* AIM OF THE EXERCISE: Only one number is wanted: the count of lines in the records below that hold the word "real".

[[ TASK MATERIAL open ]]

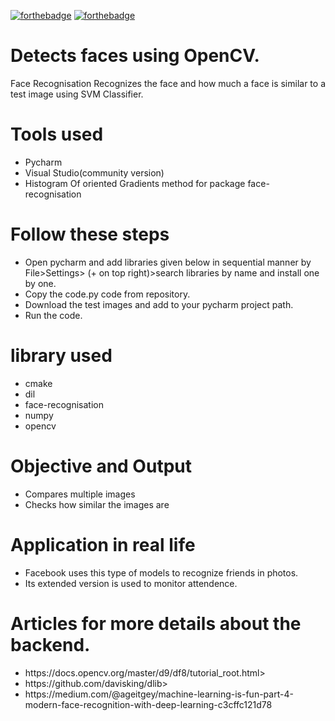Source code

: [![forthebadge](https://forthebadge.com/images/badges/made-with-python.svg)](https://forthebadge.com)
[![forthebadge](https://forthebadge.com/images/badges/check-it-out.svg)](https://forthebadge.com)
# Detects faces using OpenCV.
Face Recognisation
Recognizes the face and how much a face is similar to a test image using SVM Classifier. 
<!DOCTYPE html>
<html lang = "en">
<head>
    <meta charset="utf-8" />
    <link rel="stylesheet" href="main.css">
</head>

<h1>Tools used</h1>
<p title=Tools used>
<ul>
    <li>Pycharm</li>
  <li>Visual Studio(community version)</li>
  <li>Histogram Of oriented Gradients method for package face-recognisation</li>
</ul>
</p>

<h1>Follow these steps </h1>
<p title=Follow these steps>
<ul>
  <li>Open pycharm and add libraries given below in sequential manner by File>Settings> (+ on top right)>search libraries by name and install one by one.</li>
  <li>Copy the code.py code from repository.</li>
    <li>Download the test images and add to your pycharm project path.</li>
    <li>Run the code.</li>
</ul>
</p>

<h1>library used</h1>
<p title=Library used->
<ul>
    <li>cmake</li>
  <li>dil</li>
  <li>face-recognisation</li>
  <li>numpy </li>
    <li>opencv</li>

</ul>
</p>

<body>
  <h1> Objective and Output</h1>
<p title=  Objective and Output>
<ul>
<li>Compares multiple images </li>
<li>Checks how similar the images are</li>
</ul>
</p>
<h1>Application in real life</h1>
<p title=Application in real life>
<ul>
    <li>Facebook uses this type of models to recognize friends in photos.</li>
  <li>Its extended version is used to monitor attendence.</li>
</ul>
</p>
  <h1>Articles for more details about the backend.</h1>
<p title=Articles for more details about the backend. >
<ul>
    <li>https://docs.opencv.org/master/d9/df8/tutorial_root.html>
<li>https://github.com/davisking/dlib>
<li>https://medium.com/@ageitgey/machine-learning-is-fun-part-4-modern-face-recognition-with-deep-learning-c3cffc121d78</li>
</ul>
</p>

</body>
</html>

[[ TASK MATERIAL closed ]]
[[ TASK MATERIAL open ]]

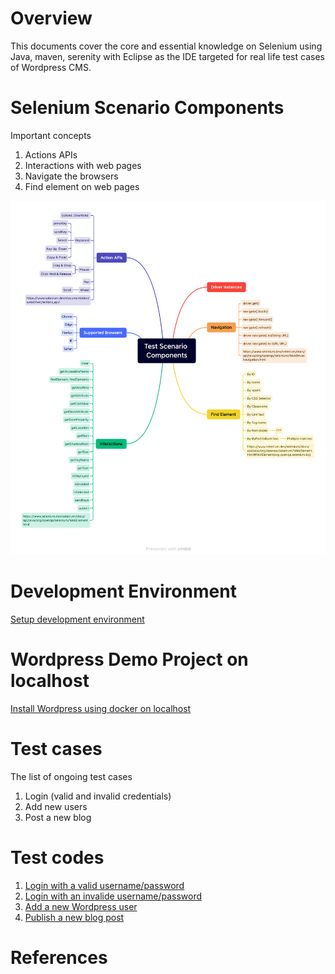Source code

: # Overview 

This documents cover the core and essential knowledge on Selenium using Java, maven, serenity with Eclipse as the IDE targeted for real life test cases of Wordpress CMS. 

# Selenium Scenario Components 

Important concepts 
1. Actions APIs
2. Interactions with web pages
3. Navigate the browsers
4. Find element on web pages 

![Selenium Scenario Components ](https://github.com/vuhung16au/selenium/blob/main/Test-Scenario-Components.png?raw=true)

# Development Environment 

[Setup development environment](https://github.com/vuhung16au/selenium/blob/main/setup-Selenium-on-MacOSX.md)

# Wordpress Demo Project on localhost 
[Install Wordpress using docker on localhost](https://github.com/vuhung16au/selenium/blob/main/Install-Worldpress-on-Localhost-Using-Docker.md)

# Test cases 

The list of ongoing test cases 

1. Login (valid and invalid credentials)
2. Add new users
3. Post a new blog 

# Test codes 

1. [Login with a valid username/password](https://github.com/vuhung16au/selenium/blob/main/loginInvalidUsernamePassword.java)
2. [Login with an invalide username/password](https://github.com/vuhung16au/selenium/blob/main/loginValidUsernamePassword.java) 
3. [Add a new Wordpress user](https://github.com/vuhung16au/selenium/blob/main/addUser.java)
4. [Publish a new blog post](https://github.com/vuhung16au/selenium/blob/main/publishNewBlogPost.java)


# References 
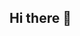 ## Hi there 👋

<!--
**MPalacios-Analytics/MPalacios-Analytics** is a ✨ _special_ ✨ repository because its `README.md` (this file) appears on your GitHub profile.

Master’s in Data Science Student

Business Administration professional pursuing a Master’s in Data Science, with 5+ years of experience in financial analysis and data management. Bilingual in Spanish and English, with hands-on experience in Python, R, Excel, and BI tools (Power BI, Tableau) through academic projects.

[[ TASK MATERIAL closed ]]
[[ TASK MATERIAL open ]]

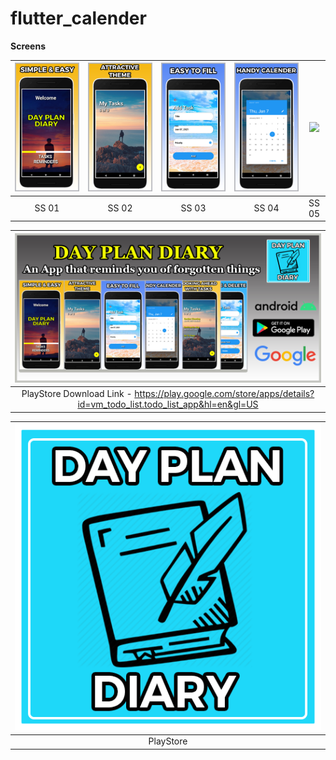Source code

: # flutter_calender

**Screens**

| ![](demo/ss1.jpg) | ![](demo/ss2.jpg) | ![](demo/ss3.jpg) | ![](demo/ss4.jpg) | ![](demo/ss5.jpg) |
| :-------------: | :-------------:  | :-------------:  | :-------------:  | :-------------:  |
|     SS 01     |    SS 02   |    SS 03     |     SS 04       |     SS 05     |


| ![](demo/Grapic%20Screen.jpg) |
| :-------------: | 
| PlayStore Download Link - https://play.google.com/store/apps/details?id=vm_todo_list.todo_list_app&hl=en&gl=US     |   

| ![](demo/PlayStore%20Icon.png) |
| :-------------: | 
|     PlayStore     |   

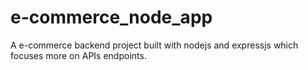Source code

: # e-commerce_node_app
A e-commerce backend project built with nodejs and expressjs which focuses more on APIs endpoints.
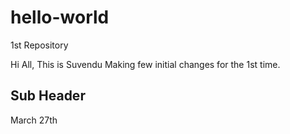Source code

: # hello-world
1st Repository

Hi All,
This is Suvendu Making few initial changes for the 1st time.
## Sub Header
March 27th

[[ TASK MATERIAL closed ]]

* SOLUTION FOR THIS TASK: 3